The bus arrived late. A little girl who’d missed her ride to the elementary school sat in my seat. I asked her to move. She said, “Who do you think you are?” I had to sit on the other side and watch houses slide by I’d never watched before. At the high school, scraps of paper and an empty milk carton littered the hallway by my locker. The janitors must have taken the weekend off. My locker combination didn’t work the first three times, and then it did. In the meantime, kids walked back and forth behind me, headed to their rooms. I didn’t catch what anyone said, and what I did hear sounded foreign.

My stomach hurt.

And to top it off, Ms Benda didn’t show up for English. A stranger stood at the door, wearing a substitute teacher badge, checking off names as we entered the room. There was a line. He looked up when I stepped behind Carmen Tripp, and then did a double take, before looking away. He didn’t meet my eyes when he asked, “Do you know who you are?”

I said, “Olivia Langdon.”

“Of course.” He studied the clipboard and made a mark.

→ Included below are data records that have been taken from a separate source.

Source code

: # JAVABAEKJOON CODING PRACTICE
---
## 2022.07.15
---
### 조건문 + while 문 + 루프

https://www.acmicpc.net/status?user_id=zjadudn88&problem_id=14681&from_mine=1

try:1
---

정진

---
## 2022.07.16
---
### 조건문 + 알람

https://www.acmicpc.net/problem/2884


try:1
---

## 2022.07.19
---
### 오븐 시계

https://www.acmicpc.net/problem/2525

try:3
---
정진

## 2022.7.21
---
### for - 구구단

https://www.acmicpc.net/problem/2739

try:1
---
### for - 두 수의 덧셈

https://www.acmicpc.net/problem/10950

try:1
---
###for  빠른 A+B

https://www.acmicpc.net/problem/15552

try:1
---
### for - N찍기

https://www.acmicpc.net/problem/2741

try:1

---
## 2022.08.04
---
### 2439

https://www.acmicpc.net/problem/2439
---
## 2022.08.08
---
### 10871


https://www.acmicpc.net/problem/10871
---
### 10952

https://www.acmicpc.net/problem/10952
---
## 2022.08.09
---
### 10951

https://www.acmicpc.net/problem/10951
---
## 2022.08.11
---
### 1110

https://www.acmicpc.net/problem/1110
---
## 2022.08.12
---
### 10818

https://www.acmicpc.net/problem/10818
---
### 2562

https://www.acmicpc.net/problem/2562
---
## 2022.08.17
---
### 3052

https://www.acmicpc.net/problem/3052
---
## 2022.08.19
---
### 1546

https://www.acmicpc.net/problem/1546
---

He wrote his name on the board before the bell, Mr. Herbert. Thirtyish. Bad complexion. Black tie. Shirt untucked in back. One gray sock and one blue one peeking out from pants an inch too short. He carefully put his briefcase on the desk, patted it twice, like it was a pet dog, then stepped behind the podium. The school district scrapes the bottom of the barrel for subs. Latasha texted me before the bell rang. “wrdo.” I sent back, “no kdng.”

To open class, he said, “You’re all dead.” He glanced at his briefcase. “But two of you will be famous. Hey, nonny, nonny.”

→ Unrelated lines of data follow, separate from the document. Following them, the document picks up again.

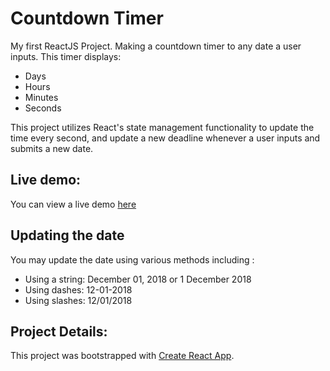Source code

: # Countdown Timer
My first ReactJS Project. Making a countdown timer to any date a user inputs. 
This timer displays:
 - Days
 - Hours
 - Minutes
 - Seconds

 This project utilizes React's state management functionality to update the time every second, and update a new deadline whenever a user inputs and submits a new date.
 
## Live demo:
You can view a live demo [here](https://starlimeweb.com/countdown/)
## Updating the date
You may update the date using various methods including :
 - Using a string: December 01, 2018 or 1 December 2018
 - Using dashes: 12-01-2018
 - Using slashes: 12/01/2018
## Project Details:
This project was bootstrapped with [Create React App](https://github.com/facebookincubator/create-react-app).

This is going to be interesting, I thought. Ms Benda had spent the last week discussing symbolism in Steinbeck’s The Pearl, a book that had taken me all of a half hour to finish. Her idea of an entertaining class was to move onto a grammar lesson after fifteen minutes of spirited defense of Steinbeck’s contribution to American literature. The week before she’d done the same routine, except the author was Sherwood Anderson. She practically collapsed with joy while reading “I’m a Fool” out loud.

Mr. Herbert said, “In the future, I mean, you’re dead. A hundred years from now, high school students will be reading the classics, maybe some of the same books you are studying today, but you will be long gone, so how are you going to spend your days now?”

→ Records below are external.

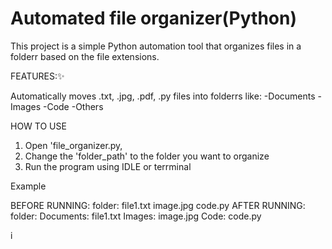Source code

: # Automated file organizer(Python)

This project is a simple Python automation tool that organizes files in a folderr based on the file extensions.

FEATURES:✨

Automatically moves .txt, .jpg, .pdf, .py files into folderrs like:
-Documents
-Images
-Code
-Others

HOW TO USE
1. Open 'file_organizer.py,
2. Change the 'folder_path' to the folder you want to organize
3. Run the program using IDLE or terrminal

Example

BEFORE RUNNING:
folder:
     file1.txt
     image.jpg
     code.py
AFTER RUNNING:
folder:
 Documents: file1.txt
 Images: image.jpg
 Code: code.py


 
 i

Latasha, sitting near the front, said, “Doing college applications.” A couple of kids laughed.

“Thank you, Latasha.” He didn’t consult the seating chart, but stared at her intensely. I wondered if he’d memorized everyone’s name at the door. My phone buzzed. Latasha texted, “& drnkng beer.”

“Of course, maybe they will be reading what one of you has written. Mark Twain was your age once, you know, and so was Sylvia Plath and Ernest Hemingway. I wonder if they knew they would be literary legends when they were seventeen. If they could feel it.” He paced slowly from the podium to the desk, looking out at us. “I wonder what the rest of the class would think if they had known they were in the presence of greatness.”

Latasha texted, “17 yr old Hmngwy on a date—yum.”

I sent back, “perv.”

Tyler what’s-his-name, from the golf team, raised his hand, and then said before Mr. Herbert could call on him, “We’re studying The Pearl. Are we going to have a quiz on yesterday’s reading?”

Somebody groaned. Depend on Tyler to bring up the quiz. I texted to Latasha, “a-hole.”

She snickered. Like me, she palmed her phone in her lap, out of sight. She typed with her thumb without looking. Beneath the desks where the teacher couldn’t see, a whole other conversation was taking place. I’ll bet half the kids were texting at any time. I once had an argument with my boyfriend, broke up with him, made up and broke up again before the end of a lesson on Emily Dickinson’s “Twas Just This Time, Last Year, When I Died.”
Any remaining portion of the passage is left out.